# 45 years in sign business



## kaydesigns (Nov 25, 2014)

I think I have done just about everything you can do in the sign industry.
been at it for a long time. but as much as I know, there's always something new to learn. keeping up with technology is getting harder and I can't afford all the newest
software that's available. so I buy what I need currently and use out of house pros
for the rest. I have a gerber 200e router/engraver that I purchased last year and it's been great doing ada signs and routing fco letters but I now have a problem with the
router and was hoping someone can help me pinpoint what the problem is.

when I am routing the x, y and z axis have worked flawlessly until recently...now when it is routing the z axis struggles to lift and doesn't return to the full up positition
and the end mill drags across the substrate I am cutting and I have to do an emergency stop. this just started happening, however with the spindle off it works perfectly. has anyone experience this and if so, what is the answer to this problem.
this is an old, first generation machine but it still works well, also there is no problem with the engraver head attached ??? let me know if anyone can help me.


----------



## TwoSkies57 (Feb 23, 2009)

Welcome to the community Joe...

I've redirected your post to the CNC forum within our forum. There, you will be more likely to get a response...Be sure to check back there as well

Bill


----------



## Semipro (Mar 22, 2013)

Hello Joe, welcome to the forum.


----------



## bgriggs (Nov 26, 2008)

kaydesigns said:


> I think I have done just about everything you can do in the sign industry.
> been at it for a long time. but as much as I know, there's always something new to learn. keeping up with technology is getting harder and I can't afford all the newest
> software that's available. so I buy what I need currently and use out of house pros
> for the rest. I have a gerber 200e router/engraver that I purchased last year and it's been great doing ada signs and routing fco letters but I now have a problem with the
> ...


This sounds like a mechanical wear issue. I have had a similar issue with the leadscrew on my Z axis. Essentially the coupler that connects the stepper shaft to the leadscrew journal becomes loose over time or due to radical temperature change. 
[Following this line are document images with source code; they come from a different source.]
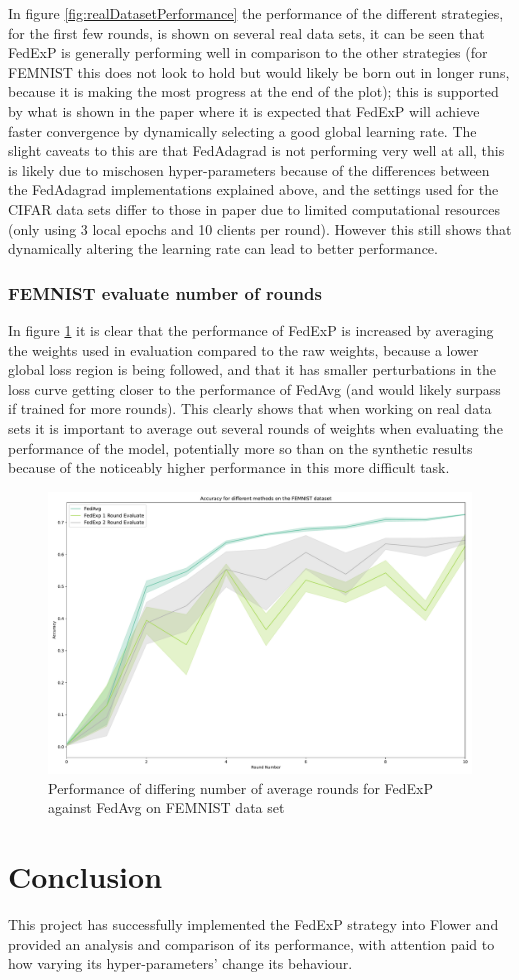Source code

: \documentclass{article}
\begin{document}
In figure \ref{fig:realDatasetPerformance} the performance of the different strategies, for the first few rounds, is shown on several real data sets, it can be seen that FedExP is generally performing well in comparison to the other strategies (for FEMNIST this does not look to hold but would likely be born out in longer runs, because it is making the most progress at the end of the plot); this is supported by what is shown in the paper where it is expected that FedExP will achieve faster convergence by dynamically selecting a good global learning rate.  The slight caveats to this are that FedAdagrad is not performing very well at all, this is likely due to mischosen hyper-parameters because of the differences between the FedAdagrad implementations explained above, and the settings used for the CIFAR data sets differ to those in paper due to limited computational resources (only using 3 local epochs and 10 clients per round).  However this still shows that dynamically altering the learning rate can lead to better performance.

\subsubsection{FEMNIST evaluate number of rounds}

In figure \ref{fig:femnistDifferentNumberOfEvaluateRounds} it is clear that the performance of FedExP is increased by averaging the weights used in evaluation compared to the raw weights, because a lower global loss region is being followed, and that it has smaller perturbations in the loss curve getting closer to the performance of FedAvg (and would likely surpass if trained for more rounds).  This clearly shows that when working on real data sets it is important to average out several rounds of weights when evaluating the performance of the model, potentially more so than on the synthetic results because of the noticeably higher performance in this more difficult task.

\begin{figure}
    \centerline{\includegraphics[width=.6\linewidth]{figs/femnist_fedexp_fedavg_evaluateRounds.pdf}}
    \caption{Performance of differing number of average rounds for FedExP against FedAvg on FEMNIST data set}
    \label{fig:femnistDifferentNumberOfEvaluateRounds}
\end{figure}

\section{Conclusion}

This project has successfully implemented the FedExP strategy into Flower and provided an analysis and comparison of its performance, with attention paid to how varying its hyper-parameters' change its behaviour.


\end{document}
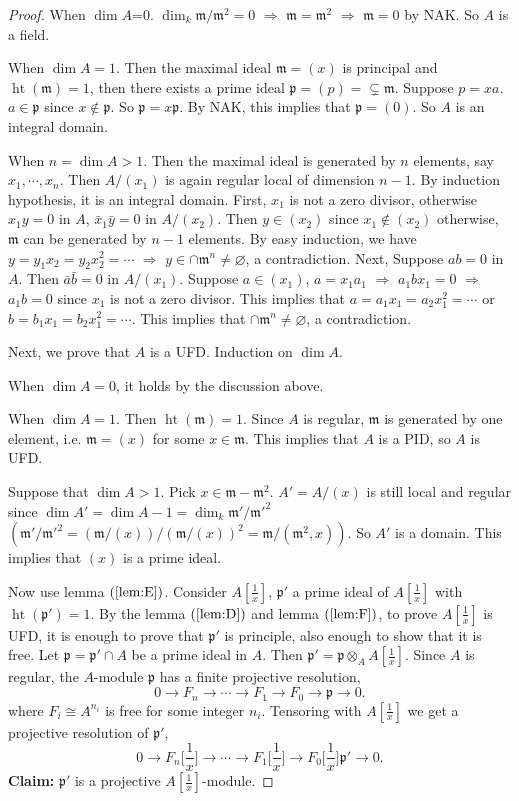 \documentclass[cs4size]{article}
\newcommand{\frm}{\mathfrak{m}}
\newcommand{\frp}{\mathfrak{p}}
\newcommand{\ra}{\rightarrow}
\newcommand{\Ra}{\Rightarrow}
\DeclareMathOperator{\height}{ht}
\begin{document}
\begin{proof}
When $\dim A$=0. $\dim_k\frm/\frm^2=0$ $\Ra$ $\frm=\frm^2$ $\Ra$ $\frm=0$ by NAK. So $A$ is a field.

When $\dim A=1$. Then the maximal ideal $\frm=(x)$ is principal and $\height(\frm)=1$, then there exists a prime ideal $\frp=(p)=\varsubsetneq\frm$. Suppose $p=xa$. $a\in \frp$ since $x\notin\frp$. So $\frp=x\frp$. By NAK, this implies that $\frp=(0)$. So $A$ is an integral domain.

When $n=\dim A>1$. Then the maximal ideal is generated by $n$ elements, say $x_1,\cdots,x_n$. Then $A/(x_1)$ is again regular local of dimension $n-1$. By induction hypothesis, it is an integral domain. First, $x_1$ is not a zero divisor, otherwise $x_1y=0$ in $A$, $\bar{x}_1\bar{y}=0$ in $A/(x_2)$. Then $y\in(x_2)$ since $x_1\notin (x_2)$ otherwise, $\frm$ can be generated by $n-1$ elements. By easy induction, we have $y=y_1x_2=y_2x_2^2=\cdots$ $\Ra$ $y\in\cap \frm^n\neq\varnothing$, a contradiction. Next, Suppose $ab=0$ in $A$. Then $\bar{a}\bar{b}=0$ in $A/(x_1)$. Suppose $a\in (x_1)$, $a=x_1a_1$ $\Ra$ $a_1bx_1=0$ $\Ra$ $a_1b=0$ since $x_1$ is not a zero divisor. This implies that $a=a_1x_1=a_2x_1^2=\cdots$ or $b=b_1x_1=b_2x_1^2=\cdots$. This implies that $\cap \frm^n\neq \varnothing$, a contradiction.

Next, we prove that $A$ is a UFD. Induction on $\dim A$.

When $\dim A=0$, it holds by the discussion above.

When $\dim A=1$. Then $\height(\frm)=1$. Since $A$ is regular, $\frm$ is generated by one element, i.e. $\frm=(x)$ for some $x\in \frm$. This implies that $A$ is a PID, so $A$ is UFD.

Suppose that $\dim A>1$. Pick $x\in\frm-\frm^2$. $A'=A/(x)$ is still local and regular since $\dim A'=\dim A-1=\dim_k\frm'/\frm'^2$ $(\frm'/\frm'^2=(\frm/(x))/(\frm/(x))^2=\frm/(\frm^2,x))$. So $A'$ is a domain. This implies that $(x)$ is a prime ideal.

Now use lemma $(\ref{lem:E})$. Consider $A[\frac{1}{x}]$, $\frp'$ a prime ideal of $A[\frac{1}{x}]$ with $\height(\frp')=1$. By the lemma $(\ref{lem:D})$ and lemma $(\ref{lem:F})$, to prove $A[\frac{1}{x}]$ is UFD, it is enough to prove that $\frp'$ is principle, also enough to show that it is free. Let $\frp=\frp'\cap A$ be a prime ideal in $A$. Then $\frp'=\frp\otimes_AA[\frac{1}{x}]$. Since $A$ is regular, the $A$-module $\frp$ has a finite projective resolution,
\[0\ra F_n\ra \cdots\ra F_1\ra F_0\ra \frp\ra 0.\]
where $F_i\cong A^{n_i}$ is free for some integer $n_i$. Tensoring with $A[\frac{1}{x}]$ we get a projective resolution of $\frp'$,
\[0\ra F_n\big[\frac{1}{x}\big]\ra \cdots \ra F_1\big[\frac{1}{x}\big]\ra F_0\big[\frac{1}{x}\big]\frp'\ra 0.\]
\textbf{Claim:} $\frp'$ is a projective $A[\frac{1}{x}]$-module.


\end{proof}
\end{document}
To check if this is the case with your machine, you can make a mark on the two parts with a sharpie. Run the Z axis up and down a few time then checkk to see if the marks still line up. If not then they are slipping and need to be tightened or replaced.

Hope that helps.

Bill


----------



## jw2170 (Jan 24, 2008)

Welcome to the forum, Joe.


----------



## old55 (Aug 11, 2013)

Welcome to the forum Joe.


----------



## kaydesigns (Nov 25, 2014)

thank you bill,
already got a response.


----------



## kaydesigns (Nov 25, 2014)

bgriggs said:


> This sounds like a mechanical wear issue. I have had a similar issue with the leadscrew on my Z axis. Essentially the coupler that connects the stepper shaft to the leadscrew journal becomes loose over time or due to radical temperature change.
> 
> To check if this is the case with your machine, you can make a mark on the two parts with a sharpie. Run the Z axis up and down a few time then checkk to see if the marks still line up. If not then they are slipping and need to be tightened or replaced.
> 
> ...


hello bill,
thank you for your response.
yes I am sure it is a mechanical problem and it's interesting that you mentioned about the temp change. in the warm months I have no issues, not it's getting colder and it seem to effect the z axis.
I was able to get to the left side guide block and check the ball bearings. It has four bearing slots and I was able to free up the bearings. i will attempt to do the right side but i will have to disassemble the entire spindle mounting bracket to access.
will let you know how that goes and hope it works.
i am closing shop today for t'giving and will tackle it on Saturday-Sunday.


----------



## kaydesigns (Nov 25, 2014)

Semipro said:


> Hello Joe, welcome to the forum.


thanks john,
hope i can contribute to the forum and help others.


----------



## kaydesigns (Nov 25, 2014)

thanks ross,
hope all is well in the land down under.
i am from the Philadelphia area.


----------



## kaydesigns (Nov 25, 2014)

Thanks James,
The learning never stops, life is good.
wish you well.


----------



## kaydesigns (Nov 25, 2014)

Semipro said:


> Hello Joe, welcome to the forum.


thanks john,
i will update my bio as soon as i can remember what it is i do.
naw, just kidding, but i will have to consult my wife, she says 
i'm good for nothing. :haha:


----------



## kaydesigns (Nov 25, 2014)

hello all, UPDATE
my cnc is working perfectly now, not sure what I did but I attached my cordless drill to the z axis and ran it up and down while spraying wd40 on the screw. I went too far and bottomed out on the down turn and I heard something pop, I thought I broke it but whatever it was fixed the z axis and now it raises and lowers without jamming.
go figure, THANKS FOR ALL RESPONSES, AND HAVE A GREAT HOLIDAY.


----------